PAVYON
Gece, şehrin sokaklarını aydınlatan neon ışıklarının altında, kalabalık bir mekânın kapısından içeri adım atan İsmail, gözleriyle ortamı taradı. Masalar, çeşitli gruplarla doluydu; kahkahalar ve hafif müzik sesi havada dans ediyordu. Her masanın üzerinde parıldayan şişeler ve yan yana dizilmiş mumlar, bu geceye dair şeylerin işaretini veriyordu. Ortamda alkolün etkisiyle neşelenecek, bazen de hüzünlenecek insanların varlığı hissediliyordu.
Işıklar altında, Yasemin akşamı hangi masada geçireceğini düşünüyordu. Bugün Cuma, bu yüzden çok insan olur diye geçirdi aklından. Mekânı radar gibi taradı; dolu masaya oturması gerekiyordu. Çünkü işveren onu burada boşuna tutmuyordu.
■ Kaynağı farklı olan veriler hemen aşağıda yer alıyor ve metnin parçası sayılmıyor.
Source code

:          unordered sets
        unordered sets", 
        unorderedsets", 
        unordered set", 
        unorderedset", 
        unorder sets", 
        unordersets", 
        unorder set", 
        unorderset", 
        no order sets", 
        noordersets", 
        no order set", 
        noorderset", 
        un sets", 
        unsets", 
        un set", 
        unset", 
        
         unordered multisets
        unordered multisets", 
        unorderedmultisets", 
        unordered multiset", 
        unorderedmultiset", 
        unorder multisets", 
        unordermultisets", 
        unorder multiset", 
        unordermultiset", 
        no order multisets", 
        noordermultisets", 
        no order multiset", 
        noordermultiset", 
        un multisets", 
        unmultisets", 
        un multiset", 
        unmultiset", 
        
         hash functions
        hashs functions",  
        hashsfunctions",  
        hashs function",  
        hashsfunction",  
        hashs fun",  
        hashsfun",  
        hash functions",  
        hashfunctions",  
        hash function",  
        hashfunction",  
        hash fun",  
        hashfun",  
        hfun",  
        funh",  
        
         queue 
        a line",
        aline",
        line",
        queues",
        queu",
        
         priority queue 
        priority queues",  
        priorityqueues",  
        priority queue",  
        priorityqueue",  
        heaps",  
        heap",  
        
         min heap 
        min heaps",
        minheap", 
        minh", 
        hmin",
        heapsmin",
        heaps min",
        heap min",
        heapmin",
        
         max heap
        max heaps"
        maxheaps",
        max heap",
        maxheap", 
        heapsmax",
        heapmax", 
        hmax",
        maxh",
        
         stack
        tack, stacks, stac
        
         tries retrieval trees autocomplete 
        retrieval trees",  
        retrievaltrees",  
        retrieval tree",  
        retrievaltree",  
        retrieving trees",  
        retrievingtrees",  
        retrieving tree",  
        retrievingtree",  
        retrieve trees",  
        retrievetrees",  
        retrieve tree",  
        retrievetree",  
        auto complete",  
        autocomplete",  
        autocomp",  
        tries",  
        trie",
Köşede, şık giyimli İsmail tek başına oturmuştu. Üzerindeki kaliteli takım elbise, kendine duyduğu güveni yansıtıyordu. Elindeki kadehle, gözleri kalabalığın arasında kaybolmuştu. Diğer tarafta ise Cemil, salaş giyimiyle orada öyle oturuyordu. Dağınık saçları ve yıpranmış tişörtü, içindeki enerjiyi başka türlü dışarıya yansıtıyordu. Yasemin, kararını şık giyimli İsmail’den yana vermişken, Cemil’in daveti geldi. O kararını şık giyimli insan noktasında kullandığından, İsmail’e doğru yöneldi.
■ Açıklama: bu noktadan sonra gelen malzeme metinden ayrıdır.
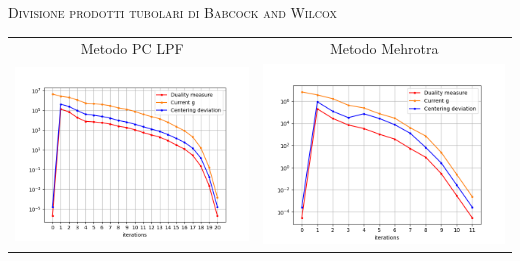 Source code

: \begin{frame}{\textsc{\LARGE \textcolor{iris}{Divisione prodotti tubolari di Babcock and Wilcox}}}
	\centering
	\begin{tabular}{c@{}c}
		\small{Metodo PC LPF} & \small{Metodo Mehrotra} \\
		\includegraphics[scale = 0.33]{tub_PCLPF}
		&\includegraphics[scale = 0.33]{tub_MER2}\\ 
	\end{tabular}
\end{frame}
İsmail, gözlerini dans eden kalabalığa çevirmişken tam o sırada masasına gelen sarışın Yasemin’in gözleriyle karşılaştı. Yasemin, kıvırcık saçları ve dolgun vücut hatlarıyla ben buradayım diyordu adeta. İsmail, Yasemin’e doğru yönelerek, “Merhaba, benim adım İsmail,” dedi ve onun elini nazikçe tuttu. Yasemin, bu yakınlıktan rahatsız olmuş gibi geri çekildi; içinde huzursuzluk vardı. Alkolün etkisi altında insanların sıcak davranışları, aslında derin bir boşluk hissettiklerinin yansımasıydı."
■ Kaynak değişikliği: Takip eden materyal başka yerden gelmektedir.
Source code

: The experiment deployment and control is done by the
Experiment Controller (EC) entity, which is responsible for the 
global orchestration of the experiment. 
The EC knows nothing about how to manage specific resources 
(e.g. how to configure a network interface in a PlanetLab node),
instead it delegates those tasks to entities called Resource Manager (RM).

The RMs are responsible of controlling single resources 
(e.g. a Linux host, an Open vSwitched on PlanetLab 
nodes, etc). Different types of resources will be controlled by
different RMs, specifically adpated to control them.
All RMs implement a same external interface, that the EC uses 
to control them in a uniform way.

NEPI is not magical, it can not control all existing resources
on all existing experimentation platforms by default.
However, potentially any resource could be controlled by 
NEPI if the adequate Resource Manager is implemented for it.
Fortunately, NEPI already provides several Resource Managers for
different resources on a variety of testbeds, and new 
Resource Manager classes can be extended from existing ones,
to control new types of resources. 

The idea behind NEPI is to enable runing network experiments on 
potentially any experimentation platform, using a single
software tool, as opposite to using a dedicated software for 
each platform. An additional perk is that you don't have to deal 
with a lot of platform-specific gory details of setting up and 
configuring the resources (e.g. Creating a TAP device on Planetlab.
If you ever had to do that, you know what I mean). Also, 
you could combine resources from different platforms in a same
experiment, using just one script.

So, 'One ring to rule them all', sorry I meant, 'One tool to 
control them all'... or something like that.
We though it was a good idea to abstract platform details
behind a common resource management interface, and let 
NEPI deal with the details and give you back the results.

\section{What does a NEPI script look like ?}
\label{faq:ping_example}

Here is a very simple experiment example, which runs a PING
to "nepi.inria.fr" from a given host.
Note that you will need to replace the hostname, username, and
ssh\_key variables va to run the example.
Yasemin, İsmail'in derin düşüncelere dalmış yüzünü seyrederken, “Biliyor musun, bazen içimizi dökmek için birine ihtiyaç duyarız. Ama bu kişinin, başkalarının hikâyelerine tanıklık ettiği bir ortamda bulunması, içimizi dökme isteğimizi daha da derinleştiriyor olabilir,” dedi
İsmail’in ağzından bu uzun cümleden yakaladığı son sözcük oldu. “olabilir” çıktı.
Yasemin anladığını düşünerek, “Senin için durum nasıl, İsmail? Kendini burada nasıl hissediyorsun?”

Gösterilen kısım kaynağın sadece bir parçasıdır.